I pound my fists against the window, my cries turning frantic as the car jolts forward.
“Stop the car!” I scream. “Please!”
“Fantasia—”
“Let me out!” My voice breaks, raw and desperate. I throw my shoulder against the door, twisting the handle again and again even though I know it won’t budge. “I have to get to her! I have to?—”
“Fantasia!” Achilles’s voice cuts through the chaos, sharp and commanding. “You need to listen to me!”
I whip around, breathless and shaking. “I don’t need to listen!” I snap, tears still streaming down my face. “I need to get to her before it’s too late!”
“You won’t get to her if you run out there alone,” Achilles says, his voice gentler now but no less firm. “We have a plan. We’ve taken precautions.”
I shake my head violently, chest heaving. “You don’t understand,” I whisper, my voice breaking. “He’s going to hurt her- he’s going to?—”
“She’s alive,” Achilles says firmly. “And we’re going to keep her that way. But you have to trust us.”
Trust? How can I trust anyone right now when Harold’s carrying my little girl further away with every second that passes?
“Please,” I choke out, my voice crumbling into a sob. “Please, just… let me go.”

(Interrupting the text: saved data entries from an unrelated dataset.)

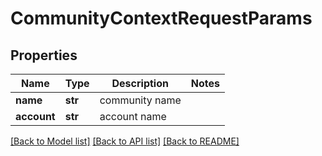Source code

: # CommunityContextRequestParams

## Properties
Name | Type | Description | Notes
------------ | ------------- | ------------- | -------------
**name** | **str** | community name | 
**account** | **str** | account name | 

[[Back to Model list]](../README.md#documentation-for-models) [[Back to API list]](../README.md#documentation-for-api-endpoints) [[Back to README]](../README.md)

“Fantasia, stop,” Piers growls, his voice low and strained. “You’re not helping her like this.”
I freeze.
It’s his voice- only... it’s not. The words are softer, the accent thicker- a rich Irish lilt that curls around my name in a way I’ve never heard before.
Slowly, I turn.
Piers- or the man I thought was Piers- is watching me from the other side of the car. His face is familiar, so painfully familiar. The sharp line of his jaw, the intense dark eyes, the copper-red hair that curls slightly at the ends. But now that I’m really looking, I see what I missed before- the faint scar along his cheekbone, the way his brow creases just a little deeper when he frowns.
“You’re... not him.”
“I’m not,” he says quietly.
It hits me- the memory I’d buried, blurred by panic and exhaustion. The night we ran through the forest, stumbling blindly in the dark with Harold’s men and the Crowes closing in. This is the man who, instead of dragging me back, let me go two years ago, the man who could only be Piers’s identical twin.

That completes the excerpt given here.